Itu karena pada prinsipnya, quiet quitting adalah secara diam-diam mengambil jarak dengan pekerjaan dan memberikan prioritas lebih banyak pada kehidupan pribadi.

Ilustrasi work life balance. (FREEPIK)

 

Dampak positif 

Seorang psikolog Lee Chamber mengatakan, quet quitting dapat menjadi coping mechanism untuk mengatasi burnout atau rasa jenuh akibat overwork yang kronis. Terlebih saat seorang pekerja merasa kerja kerasnya kurang dihargai.

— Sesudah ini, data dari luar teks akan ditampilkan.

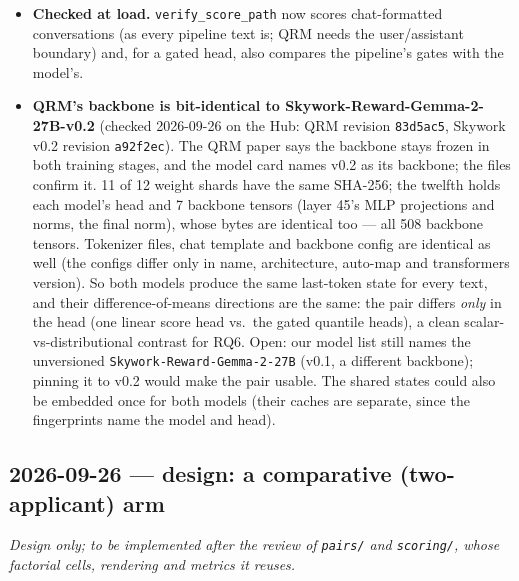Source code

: \documentclass{article}
\begin{document}
\begin{itemize}
        prompt --- whose disparities run through $h$ alone; baseline $-$ \texttt{gate\_fixed} is the gate's part. This
        is the RQ3 question ``where does the demographic information live'' for QRM. The geometry uses the mean
        effective head, so its \texttt{did\_from\_states} is approximate for QRM.
  \item \textbf{Checked at load.} \texttt{verify\_score\_path} now scores chat-formatted conversations (as every
        pipeline text is; QRM needs the user/assistant boundary) and, for a gated head, also compares the
        pipeline's gates with the model's.
  \item \textbf{QRM's backbone is bit-identical to Skywork-Reward-Gemma-2-27B-v0.2} (checked 2026-09-26 on the
        Hub: QRM revision \texttt{83d5ac5}, Skywork v0.2 revision \texttt{a92f2ec}). The QRM paper says the backbone
        stays frozen in both training stages, and the model card names v0.2 as its backbone; the files confirm it.
        11 of 12 weight shards have the same SHA-256; the twelfth holds each model's head and 7 backbone tensors
        (layer 45's MLP projections and norms, the final norm), whose bytes are identical too --- all 508 backbone
        tensors. Tokenizer files, chat template and backbone config are identical as well (the configs differ only
        in name, architecture, auto-map and transformers version). So both models produce the same last-token
        state for every text, and their difference-of-means directions are the same: the pair differs \emph{only}
        in the head (one linear score head vs.\ the gated quantile heads), a clean scalar-vs-distributional
        contrast for RQ6. Open: our model list still names the unversioned \texttt{Skywork-Reward-Gemma-2-27B}
        (v0.1, a different backbone); pinning it to v0.2 would make the pair usable. The shared states could also
        be embedded once for both models (their caches are separate, since the fingerprints name the model and
        head).
\end{itemize}

\subsection*{2026-09-26 --- design: a comparative (two-applicant) arm}
\emph{Design only; to be implemented after the review of \texttt{pairs/} and \texttt{scoring/}, whose factorial
cells, rendering and metrics it reuses.}
\end{document}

Sementara itu, psikoterapis Tania Taylow menegaskan bahwa rumah dan pekerjaan memang tidak seharusnya menyatu. Dalam kaitannya dengan mental health alias kesehatan mental, seseorang juga harus mengakui bahwa dirinya lebih berdaya daripada apa yang diberikan oleh pekerjaan.

Adanya jarak antara kehidupan pribadi dengan pekerjaan, menurutnya juga dapat memperkaya seseorang dengan hal lain seperti bersosialisasi. Secara tidak langsung, quiet quitting menurutnya dapat meningkatkan produktivitas.

Dampak negatif 

Meskipun menjanjikan keseimbangan antara kehidupan pribadi dan pekerjaan, tren quite quitting bukan tanpa risiko. Ada kemungkinan, bos atau senior menyadari hal itu lalu menganggap seseorang tidak lagi punya motivasi untuk bekerja keras.

Di sisi lain, quiet quitting juga berisiko membuat seseorang kehilangan rasa terlibat, kehilangan tujuan, dan juga kepuasan dalam bekerja. Padahal, hal-hal tersebut juga penting dalam kaitannya dengan mental health.

Jadi, buat Kawula Muda yang mau memilih quite quitting, coba dipikir-pikir dan ditimbang-timbang lebih dulu. Kira-kira bakal dapat efek positif lebih banyak atau justru sebaliknya?